A terceira fase é a coliquativa, caracterizada pela “liquefação” tecidual, adquirindo o cadáver um aspecto de pasta.
O resultado da putrefação é a redução das partes moles, restando os ossos, dentes, cabelos, pêlos e partes densas como os tendões, caracterizando a fase terminal denominada esqueletização.


2.1.2. Maceração

Quando ocorre alguma perturbação ambiental ou na estrutura dos restos mortais, são observados outros fenômenos cadavéricos. A maceração é um desses fenômenos. Ocorre quando os restos mortais ficam imersos em meio líquido, sendo caracterizada por putrefação atípica, enrugamento tecidual e exsangüinação (saída do sangue pela pele desnuda).

São conhecidas duas formas:

Séptica: mais comum, ocorre geralmente nos corpos que permanecem, após a morte, em lagos, rios e mares.
Asséptica:
observada na morte e permanência do feto intra-útero.
É um fenômeno destrutivo e não significa morte na água e sim permanência em meio líquido.

2.1.3. Mumificação

São conhecidos também fenômenos conservativos. Os cadáveres inumados em solos com alta concentração salina e em ambientes quentes e secos, como os desertos e regiões áridas, desidratam (secam), com interrupção das reações químicas, conservando o tegumento, determinando a conservação parcial denominada mumificação. Não pode ser confundida com os processos de conservação artificial, como os embalsamamentos.

2.1.4. Saponificação

Outro fenômeno conservativo é a saponificação, caracterizado pela transformação da gordura corporal em sabão, dando aos restos mortais um aspecto acinzentado e de manteiga e um odor de queijo rançoso (“adipocera”). Ocorre com cadáveres de obesos e grávidas e é facilitado por inumações em solos argilosos, úmidos e mal ventilados.

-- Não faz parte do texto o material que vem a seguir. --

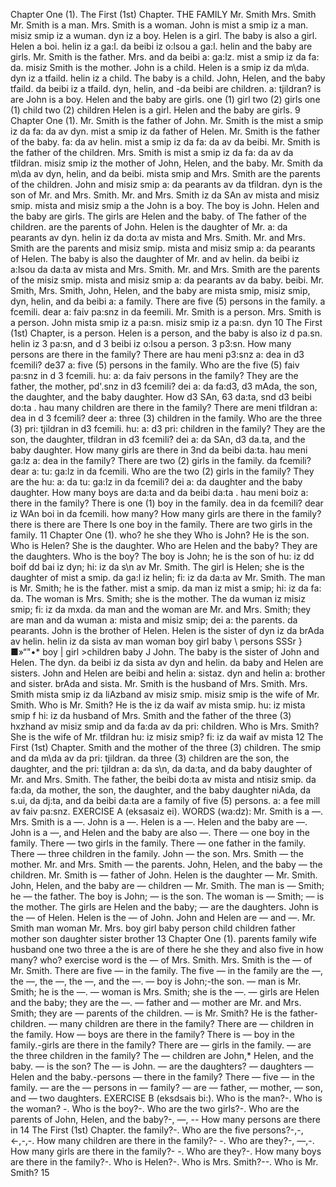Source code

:Chapter One (1). 
The First (1st) Chapter. 
THE FAMILY 
Mr. Smith Mrs. Smith 
Mr. Smith is a man. Mrs. Smith is a woman. 
John is 
mist a smip iz a man. 
misiz smip iz a wuman. 
dyn iz 
a boy. Helen is a girl. 
The baby is also a girl. 
Helen 
a boi. helin iz a ga:l. 
da beibi iz o:lsou a ga:l. 
helin 
and the baby are girls. 
Mr. Smith is the father. Mrs. 
and da beibi a: ga:lz. 
mist a smip iz da fa: da. 
misiz 
Smith is the mother. 
John is a child. Helen is a 
smip iz da m\da. 
dyn iz a tfaild. helin iz a 
child. The baby is a child. John, Helen, and the baby 
tfaild. da beibi iz a tfaild. dyn, helin, and -da beibi 
are children. 
a: tjildran? 
is 
are 
John is a boy. 
Helen and the 
baby are girls. 
one (1) girl 
two (2) girls 
one (1) child 
two (2) children 
Helen is a girl. 
Helen and the 
baby are girls. 
9 
Chapter One (1). 
Mr. Smith is the father of John. Mr. Smith is the 
mist a smip iz da fa: da av dyn. mist a smip iz da 
father of Helen. Mr. Smith is the father of the baby. 
fa: da av helin. mist a smip iz da fa: da av da beibi. 
Mr. Smith is the father of the children. Mrs. Smith is 
mist a smip iz da fa: da av da tfildran. misiz smip iz 
the mother of John, Helen, and the baby. Mr. Smith 
da m\da av dyn, helin, and da beibi. mista smip 
and Mrs. Smith are the parents of the children. John 
and misiz smip a: da pearants av da tfildran. dyn 
is the son of Mr. and Mrs. Smith. Mr. and Mrs. Smith 
iz da SAn av mista and misiz smip. mista and misiz smip 
a 
the 
John is a boy. 
The boy is John. 
Helen and the baby 
are girls. 
The girls are 
Helen and the 
baby. 
of 
The father of the 
children. 
are the parents of John. Helen is the daughter of Mr. 
a: da pearants av dyn. helin iz da do:ta av mista 
and Mrs. Smith. Mr. and Mrs. Smith are the parents 
and misiz smip. mista and misiz smip a: da pearants 
of Helen. The baby is also the daughter of Mr. and 
av helin. da beibi iz a:lsou da da:ta av mista and 
Mrs. Smith. Mr. and Mrs. Smith are the parents of the 
misiz smip. mista and misiz smip a: da pearants av da 
baby. 
beibi. 
Mr. Smith, Mrs. Smith, John, Helen, and the baby are 
mista smip, misiz smip, dyn, helin, and da beibi a: 
a family. There are five (5) persons in the family. 
a fcemili. dear a: faiv pa:snz in da feemili. 
Mr. Smith is a person. Mrs. Smith is a person. John 
mista smip iz a pa:sn. misiz smip iz a pa:sn. dyn 
10 
The First (1st) Chapter, 
is a person. Helen is a person, and the baby is also 
iz d pa.sn. helin iz 3 pa:sn, and d 3 beibi iz o:lsou 
a person. 
3 p3:sn. 
How many persons are there in the family? There are 
hau meni p3:snz a: dea in d3 fcemili? de37 a: 
five (5) persons in the family. Who are the five (5) 
faiv pa:snz in d 3 fcemili. hu: a: da faiv 
persons in the family? They are the father, the mother, 
pd'.snz in d3 fcemili? dei a: da fa:d3, d3 mAda, 
the son, the daughter, and the baby daughter. How 
d3 SAn, 63 da:ta, snd d3 beibi do:ta . hau 
many children are there in the family? There are 
meni tfildran a: dea in d 3 fcemili? deer a: 
three (3) children in the family. Who are the three (3) 
pri: tjildran in d3 fcemili. hu: a: d3 pri: 
children in the family? They are the son, the daughter, 
tfildran in d3 fcemili? dei a: da SAn, d3 da.ta, 
and the baby daughter. How many girls are there in 
3nd da beibi da:ta. hau meni ga:lz a: dea in 
the family? There are two (2) girls in the family. 
da fcemili? dear a: tu: ga:lz in da fcemili. 
Who are the two (2) girls in the family? They are the 
hu: a: da tu: ga:lz in da fcemili? dei a: da 
daughter and the baby daughter. How many boys are 
da:ta and da beibi da:ta . hau meni boiz a: 
there in the family? There is one (1) boy in the family. 
dea in da fcemili? dear iz WAn boi in da fcemili. 
how many? 
How many girls 
are there in the 
family? 
there is 
there are 
There Is one boy 
in the family. 
There are two 
girls in the family. 
11 
Chapter One (1). 
who? 
he 
she 
they 
Who is John? 
He is the son. 
Who is Helen? 
She is the 
daughter. 
Who are Helen 
and the baby? 
They are the 
daughters. 
Who is the boy? The boy is John; he is the son of 
hu: iz dd boif dd bai iz dyn; hi: iz da s\n av 
Mr. Smith. The girl is Helen; she is the daughter of 
mist a smip. da ga:l iz helin; fi: iz da da:ta av 
Mr. Smith. The man is Mr. Smith; he is the father. 
mist a smip. da man iz mist a smip; hi: iz da fa: da. 
The woman is Mrs. Smith; she is the mother. The 
da wuman iz misiz smip; fi: iz da mxda. da 
man and the woman are Mr. and Mrs. Smith; they are 
man and da wuman a: mista and misiz smip; dei a: 
the parents. 
da pearants. 
John is the brother of Helen. Helen is the sister of 
dyn iz da brAda av helin. helin iz da sista av 
man 
woman 
boy 
girl 
baby 
\ persons 
SSSr }■»“"•* 
boy | 
girl >children 
baby J 
John. The baby is the sister of John and Helen. The 
dyn. da beibi iz da sista av dyn and helin. da 
baby and Helen are sisters. John and Helen are 
beibi and helin a: sistaz. dyn and helin a: 
brother and sister. 
brAda and sista. 
Mr. Smith is the husband of Mrs. Smith. Mrs. Smith 
mista smip iz da liAzband av misiz smip. misiz smip 
is the wife of Mr. Smith. Who is Mr. Smith? He is the 
iz da waif av mista smip. hu: iz mista smip f hi: iz da 
husband of Mrs. Smith and the father of the three (3) 
hxzhand av misiz smip and da fa:da av da pri: 
children. Who is Mrs. Smith? She is the wife of Mr. 
tfildran hu: iz misiz smip? fi: iz da waif av mista 
12 
The First (1st) Chapter. 
Smith and the mother of the three (3) children. The 
smip and da m\da av da pri: tjildran. da 
three (3) children are the son, the daughter, and the 
pri: tjildran a: da s\n, da da:ta, and da 
baby daughter of Mr. and Mrs. Smith. The father, the 
beibi do:ta av mista and ntisiz smip. da fa:da, da 
mother, the son, the daughter, and the baby daughter 
niAda, da s.ui, da dj:ta, and da beibi da:ta 
are a family of five (5) persons. 
a: a fee mill av faiv pa:snz. 
EXERCISE A (eksasaiz ei). 
WORDS (wa:dz): 
Mr. Smith is a —. Mrs. Smith is a —. John is a —. 
Helen is a —. Helen and the baby are —. John is a —, 
and Helen and the baby are also —. There — one boy 
in the family. There — two girls in the family. There 
— one father in the family. There — three children in 
the family. John — the son. Mrs. Smith — the mother. 
Mr. and Mrs. Smith — the parents. John, Helen, and 
the baby — the children. Mr. Smith is — father of 
John. Helen is the daughter — Mr. Smith. John, Helen, 
and the baby are — children — Mr. Smith. 
The man is — Smith; he — the father. The boy is 
John; — is the son. The woman is — Smith; — is the 
mother. The girls are Helen and the baby; — are the 
daughters. John is the — of Helen. Helen is the — 
of John. John and Helen are — and —. Mr. Smith 
man 
woman 
Mr. 
Mrs. 
boy 
girl 
baby 
person 
child 
children 
father 
mother 
son 
daughter 
sister 
brother 
13 
Chapter One (1). 
parents 
family 
wife 
husband 
one 
two 
three 
a 
the 
is 
are 
of 
there 
he 
she 
they 
and 
also 
five 
in 
how many? 
who? 
exercise 
word 
is the — of Mrs. Smith. Mrs. Smith is the — of Mr. 
Smith. 
There are five — in the family. The five — in the 
family are the —, the —, the —, the —, and the —. 
— boy is John;-the son. — man is Mr. Smith; 
he is the —. — woman is Mrs. Smith; she is the —. 
— girls are Helen and the baby; they are the —. — 
father and — mother are Mr. and Mrs. Smith; they are 
— parents of the children. 
— is Mr. Smith? He is the father-children. 
— many children are there in the family? There are — 
children in the family. How — boys are there in the 
family? There is — boy in the family.-girls 
are there in the family? There are — girls in the 
family. — are the three children in the family? 
The — children are John,* Helen, and the baby. — is 
the son? The — is John. — are the daughters? — 
daughters — Helen and the baby.-persons — 
there in the family? There — five — in the family. 
— are the — persons in — family? — are — father, — 
mother, — son, and — two daughters. 
EXERCISE B (eksdsais bi:). 
Who is the man?-. Who is the woman? 
-. Who is the boy?-. Who are 
the two girls?-. Who are the 
parents of John, Helen, and the baby?-, —, 
-- How many persons are there in 
14 
The First (1st) Chapter. 
the family?-. Who are the five 
persons?-,-, <-,-,-. 
How many children are there in the family?- 
-. Who are they?-, —,-. 
How many girls are there in the family?- 
-. Who are they?-. How 
many boys are there in the family?-. 
Who is Helen?-. Who is Mrs. 
Smith?--. Who is Mr. Smith? 
15 
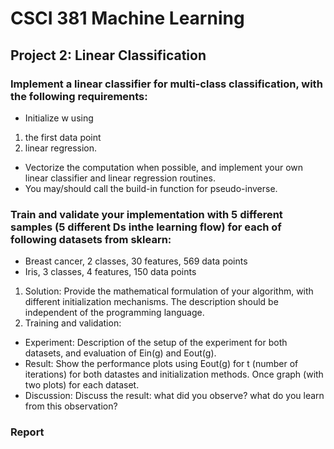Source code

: # CSCI 381 Machine Learning
## Project 2: Linear Classification

### Implement a linear classifier for multi-class classification, with the following requirements:
* Initialize w using
1. the first data point
2. linear regression.
* Vectorize the computation when possible, and implement your own linear classifier
and linear regression routines.
* You may/should call the build-in function for pseudo-inverse.

### Train and validate your implementation with 5 different samples (5 different Ds inthe learning flow) for each of following datasets from sklearn:
* Breast cancer, 2 classes, 30 features, 569 data points
* Iris, 3 classes, 4 features, 150 data points

1. Solution: Provide the mathematical formulation of your algorithm, with
different initialization mechanisms. The description should be independent of
the programming language.
2. Training and validation:
* Experiment: Description of the setup of the experiment for both datasets,
and evaluation of Ein(g) and Eout(g).
* Result: Show the performance plots using Eout(g) for t (number of iterations)
for both datastes and initialization methods. Once graph (with two
plots) for each dataset.
* Discussion: Discuss the result: what did you observe? what do you learn
from this observation?

### Report 

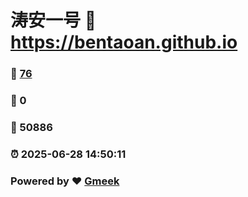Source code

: # 涛安一号 :link: https://bentaoan.github.io 
### :page_facing_up: [76](https://bentaoan.github.io/tag.html) 
### :speech_balloon: 0 
### :hibiscus: 50886 
### :alarm_clock: 2025-06-28 14:50:11 
### Powered by :heart: [Gmeek](https://github.com/Meekdai/Gmeek)
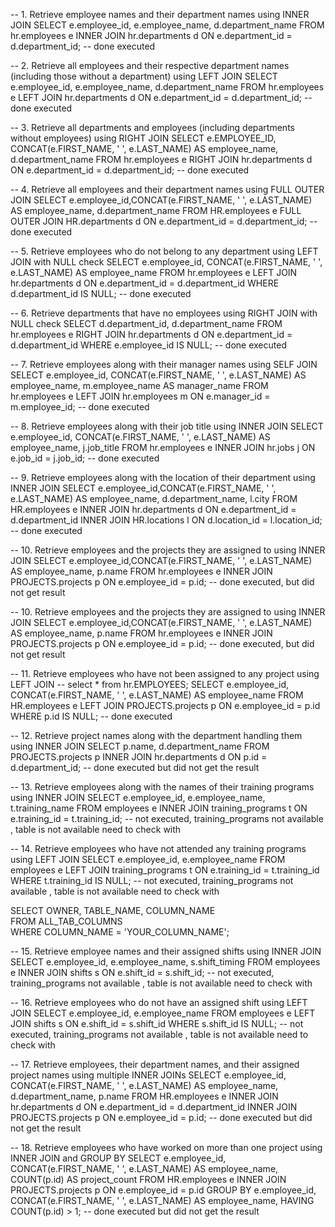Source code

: -- 1. Retrieve employee names and their department names using INNER JOIN
SELECT e.employee_id, e.employee_name, d.department_name
FROM hr.employees e
INNER JOIN hr.departments d ON e.department_id = d.department_id;
-- done executed

-- 2. Retrieve all employees and their respective department names (including those without a department) using LEFT JOIN
SELECT e.employee_id, e.employee_name, d.department_name
FROM hr.employees e
LEFT JOIN hr.departments d ON e.department_id = d.department_id;
-- done executed

-- 3. Retrieve all departments and employees (including departments without employees) using RIGHT JOIN
SELECT e.EMPLOYEE_ID, CONCAT(e.FIRST_NAME, ' ', e.LAST_NAME) AS employee_name, d.department_name
FROM hr.employees e
RIGHT JOIN hr.departments d ON e.department_id = d.department_id;
-- done executed

-- 4. Retrieve all employees and their department names using FULL OUTER JOIN
SELECT e.employee_id,CONCAT(e.FIRST_NAME, ' ', e.LAST_NAME) AS employee_name, d.department_name
FROM HR.employees e
FULL OUTER JOIN HR.departments d ON e.department_id = d.department_id;
--done executed


-- 5. Retrieve employees who do not belong to any department using LEFT JOIN with NULL check
SELECT e.employee_id, CONCAT(e.FIRST_NAME, ' ', e.LAST_NAME) AS employee_name
FROM hr.employees e
LEFT JOIN hr.departments d ON e.department_id = d.department_id
WHERE d.department_id IS NULL;
-- done executed

-- 6. Retrieve departments that have no employees using RIGHT JOIN with NULL check
SELECT d.department_id, d.department_name
FROM hr.employees e
RIGHT JOIN hr.departments d ON e.department_id = d.department_id
WHERE e.employee_id IS NULL;
-- done executed

-- 7. Retrieve employees along with their manager names using SELF JOIN
SELECT e.employee_id, CONCAT(e.FIRST_NAME, ' ', e.LAST_NAME) AS employee_name, m.employee_name AS manager_name
FROM hr.employees e
LEFT JOIN hr.employees m ON e.manager_id = m.employee_id;
-- done executed

-- 8. Retrieve employees along with their job title using INNER JOIN
SELECT e.employee_id, CONCAT(e.FIRST_NAME, ' ', e.LAST_NAME) AS employee_name, j.job_title
FROM hr.employees e
INNER JOIN hr.jobs j ON e.job_id = j.job_id;
-- done executed

-- 9. Retrieve employees along with the location of their department using INNER JOIN
SELECT e.employee_id,CONCAT(e.FIRST_NAME, ' ', e.LAST_NAME) AS employee_name, d.department_name, l.city
FROM HR.employees e
INNER JOIN hr.departments d ON e.department_id = d.department_id
INNER JOIN HR.locations l ON d.location_id = l.location_id;
-- done executed

-- 10. Retrieve employees and the projects they are assigned to using INNER JOIN
SELECT e.employee_id,CONCAT(e.FIRST_NAME, ' ', e.LAST_NAME) AS employee_name, p.name
FROM hr.employees e
INNER JOIN PROJECTS.projects p ON e.employee_id = p.id;
-- done executed, but did not get result

-- 10. Retrieve employees and the projects they are assigned to using INNER JOIN
SELECT e.employee_id,CONCAT(e.FIRST_NAME, ' ', e.LAST_NAME) AS employee_name, p.name
FROM hr.employees e
INNER JOIN PROJECTS.projects p ON e.employee_id = p.id;
-- done executed, but did not get result

-- 11. Retrieve employees who have not been assigned to any project using LEFT JOIN
-- select * from hr.EMPLOYEES;
SELECT e.employee_id, CONCAT(e.FIRST_NAME, ' ', e.LAST_NAME) AS employee_name
FROM HR.employees e
LEFT JOIN PROJECTS.projects p ON e.employee_id = p.id
WHERE p.id IS NULL;
-- done executed

-- 12. Retrieve project names along with the department handling them using INNER JOIN
SELECT p.name, d.department_name
FROM PROJECTS.projects p
INNER JOIN hr.departments d ON p.id = d.department_id;
-- done executed but did not get the result

-- 13. Retrieve employees along with the names of their training programs using INNER JOIN
SELECT e.employee_id, e.employee_name, t.training_name
FROM employees e
INNER JOIN training_programs t ON e.training_id = t.training_id;
-- not executed, training_programs not available , table is not available need to check with

-- 14. Retrieve employees who have not attended any training programs using LEFT JOIN
SELECT e.employee_id, e.employee_name
FROM employees e
LEFT JOIN training_programs t ON e.training_id = t.training_id
WHERE t.training_id IS NULL;
-- not executed, training_programs not available , table is not available need to check with


SELECT OWNER, TABLE_NAME, COLUMN_NAME  
FROM ALL_TAB_COLUMNS  
WHERE COLUMN_NAME = 'YOUR_COLUMN_NAME';

-- 15. Retrieve employee names and their assigned shifts using INNER JOIN
SELECT e.employee_id, e.employee_name, s.shift_timing
FROM employees e
INNER JOIN shifts s ON e.shift_id = s.shift_id;
-- not executed, training_programs not available , table is not available need to check with

-- 16. Retrieve employees who do not have an assigned shift using LEFT JOIN
SELECT e.employee_id, e.employee_name
FROM employees e
LEFT JOIN shifts s ON e.shift_id = s.shift_id
WHERE s.shift_id IS NULL;
-- not executed, training_programs not available , table is not available need to check with

-- 17. Retrieve employees, their department names, and their assigned project names using multiple INNER JOINs
SELECT e.employee_id, CONCAT(e.FIRST_NAME, ' ', e.LAST_NAME) AS employee_name, d.department_name, p.name
FROM HR.employees e
INNER JOIN hr.departments d ON e.department_id = d.department_id
INNER JOIN PROJECTS.projects p ON e.employee_id = p.id;
-- done executed but did not get the result

-- 18. Retrieve employees who have worked on more than one project using INNER JOIN and GROUP BY
SELECT e.employee_id, CONCAT(e.FIRST_NAME, ' ', e.LAST_NAME) AS employee_name, COUNT(p.id) AS project_count
FROM HR.employees e
INNER JOIN PROJECTS.projects p ON e.employee_id = p.id
GROUP BY e.employee_id, CONCAT(e.FIRST_NAME, ' ', e.LAST_NAME) AS employee_name,
HAVING COUNT(p.id) > 1;
-- done executed but did not get the result




























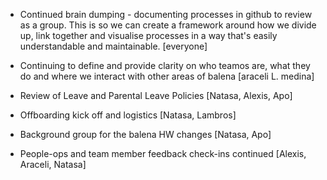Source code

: - Continued brain dumping - documenting processes in github to review as a group. This is so we can create a framework around how we divide up, link together and visualise processes in a way that's easily understandable and maintainable. [everyone]

- Continuing to define and provide clarity on who teamos are, what they do and where we interact with other areas of balena [araceli L. medina]

- Review of Leave and Parental Leave Policies [Natasa, Alexis, Apo]

- Offboarding kick off and logistics [Natasa, Lambros]

- Background group for the balena HW changes [Natasa, Apo]

- People-ops and team member feedback check-ins continued [Alexis, Araceli, Natasa]
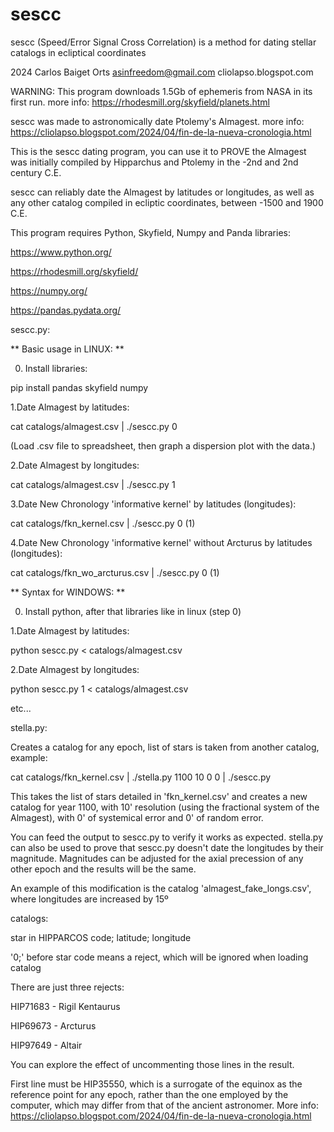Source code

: # sescc
sescc (Speed/Error Signal Cross Correlation) is a method for dating stellar catalogs in ecliptical coordinates

2024 Carlos Baiget Orts
asinfreedom@gmail.com
cliolapso.blogspot.com

WARNING: This program downloads 1.5Gb of ephemeris from NASA in its first run. more info: https://rhodesmill.org/skyfield/planets.html

sescc was made to astronomically date Ptolemy's Almagest. 
more info: https://cliolapso.blogspot.com/2024/04/fin-de-la-nueva-cronologia.html

This is the sescc dating program, you can use it to PROVE the Almagest was initially compiled by Hipparchus and Ptolemy in the -2nd and 2nd century C.E.

sescc can reliably date the Almagest by latitudes or longitudes, as well as any other catalog compiled in ecliptic coordinates, between -1500 and 1900 C.E.

This program requires Python, Skyfield, Numpy and Panda libraries:

https://www.python.org/

https://rhodesmill.org/skyfield/

https://numpy.org/

https://pandas.pydata.org/

sescc.py:

** Basic usage in LINUX: **

0. Install libraries:

 pip install pandas skyfield numpy
 
1.Date Almagest by latitudes:

cat catalogs/almagest.csv | ./sescc.py 0

(Load .csv file to spreadsheet, then graph a dispersion plot with the data.)

2.Date Almagest by longitudes:

cat catalogs/almagest.csv | ./sescc.py 1

3.Date New Chronology 'informative kernel' by latitudes (longitudes):

cat catalogs/fkn_kernel.csv | ./sescc.py 0 (1)

4.Date New Chronology 'informative kernel' without Arcturus by latitudes (longitudes):

cat catalogs/fkn_wo_arcturus.csv | ./sescc.py 0 (1)

** Syntax for WINDOWS: **

0. Install python, after that libraries like in linux (step 0)

1.Date Almagest by latitudes:

python sescc.py < catalogs/almagest.csv

2.Date Almagest by longitudes:

python sescc.py 1 < catalogs/almagest.csv

etc...

stella.py:

Creates a catalog for any epoch, list of stars is taken from another catalog, example:

cat catalogs/fkn_kernel.csv | ./stella.py 1100 10 0 0 | ./sescc.py

This takes the list of stars detailed in 'fkn_kernel.csv' and creates a new catalog for year 1100, with 10' resolution (using the fractional system of the Almagest), with 0' of systemical error and 0' of random error.

You can feed the output to sescc.py to verify it works as expected. stella.py can also be used to prove that sescc.py doesn't date the longitudes by their magnitude. Magnitudes can be adjusted for the axial precession of any other epoch and the results will be the same.

An example of this modification is the catalog 'almagest_fake_longs.csv', where longitudes are increased by 15º

catalogs:

star in HIPPARCOS code; latitude; longitude

'0;' before star code means a reject, which will be ignored when loading catalog

There are just three rejects:

HIP71683 - Rigil Kentaurus

HIP69673 - Arcturus

HIP97649 - Altair

You can explore the effect of uncommenting those lines in the result.

First line must be HIP35550, which is a surrogate of the equinox as the reference point for any epoch, rather than the one employed by the computer, which may differ from that of the ancient astronomer.
More info: https://cliolapso.blogspot.com/2024/04/fin-de-la-nueva-cronologia.html
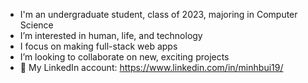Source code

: * I'm an undergraduate student, class of 2023, majoring in Computer Science
* I’m interested in human, life, and technology
* I focus on making full-stack web apps
* I’m looking to collaborate on new, exciting projects
* :briefcase: My LinkedIn account: https://www.linkedin.com/in/minhbui19/

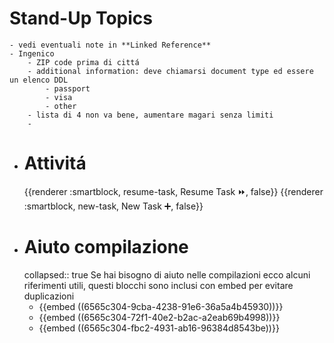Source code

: # Stand-Up Topics
	- vedi eventuali note in **Linked Reference**
	- Ingenico
		- ZIP code prima di cittá
		- additional information: deve chiamarsi document type ed essere un elenco DDL
			- passport
			- visa
			- other
		- lista di 4 non va bene, aumentare magari senza limiti
		-
- # Attivitá
  {{renderer :smartblock, resume-task, Resume Task ⏩️, false}} {{renderer :smartblock, new-task, New Task ➕, false}}
- # Aiuto compilazione
  collapsed:: true
  Se hai bisogno di aiuto nelle compilazioni ecco alcuni riferimenti utili, questi blocchi sono inclusi con embed per evitare duplicazioni
	- {{embed ((6565c304-9cba-4238-91e6-36a5a4b45930))}}
	- {{embed ((6565c304-72f1-40e2-b2ac-a2eab69b4998))}}
	- {{embed ((6565c304-fbc2-4931-ab16-96384d8543be))}}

São conhecidos outros fenômenos conservativos como:

Refrigeração: em ambientes muito frios.
Corificação: desidratação tegumentar com aspecto de couro submetido a tratamento industrial.
Fossilização: fenômeno conservativo de longa duração.
Petrificação: substituição progressiva das estruturas biológicas por minerais, dando um aspecto de pedra com manutenção da morfologia dos restos mortais. Resumindo, após a parada cardíaca e dos demais órgãos, como o pulmão e o encéfalo, ocorre o período de morte aparente ou intermediária, seguido do período de morte real. As estruturas orgânicas são progressivamente reduzidas a substâncias mais simples, que farão parte dos ciclos da Natureza. Inicialmente ocorre autólise, seguida da putrefação, com suas quatro fases: cromática, gasosa ou enfisematosa, coliquativa e esqueletização. Essa seqüência é preferencial. Tais fenômenos, ditos cadavéricos, são transformativos. Conhecemos dois tipos: destrutivos e conservativos. Os destrutivos são a putrefação e a maceração e, os conservativos, a mumificação e a saponificação.


Psicopatologia Forense

1. INTRODUÇÃO

A Psicopatologia Forense pode ser entendida como sendo o segmento do conhecimento médico que estuda as desordens do psiquismo, relacionando a personalidade anormal com fins médico legais, dentre outras finalidades. Também é chamada Psiquiatria Forense e Psiquiatria Médico-Legal. O estudo da psique com fins jurídicos é complexo e controverso, permitindo muitas interpretações e modificações temporais. Entre os itens programáticos, é considerado de importância menor, ou seja, as questões sobre o tema não estão presentes em todos os exames (concursos), e essas são, via de regra, conceituais. Em função do exposto, considerando o volume de matéria de maior relevância como Tanatologia, Traumatologia, Sexologia, Asfixiologia e Antropologia, julgamos prudente estudar os itens conceituais e de maior probabilidade de consulta nos exames. Observamos que questões sobre o tema são formuladas também nas provas de Direito Civil, Direito Penal e Direito Processual Penal.

2. PERSONALIDADE

Para iniciar este breve estudo é importante ter noções sobre personalidade e caráter. Segundo Porot, personalidade é a síntese de todos os elementos que concorrem para a conformação mental de uma pessoa, de modo a conferir-lhe fisionomia própria. Em termos gerais podemos dizer que é o hardware da pessoa. Na constituição da personalidade interferem ou atuam múltiplas variáveis de ordem biopsíquica (constituição biopsíquica) somadas às experiências vividas (integração). Como colocado por odon ramos maranhão, constituição é o conjunto da estrutura do organismo e do temperamento.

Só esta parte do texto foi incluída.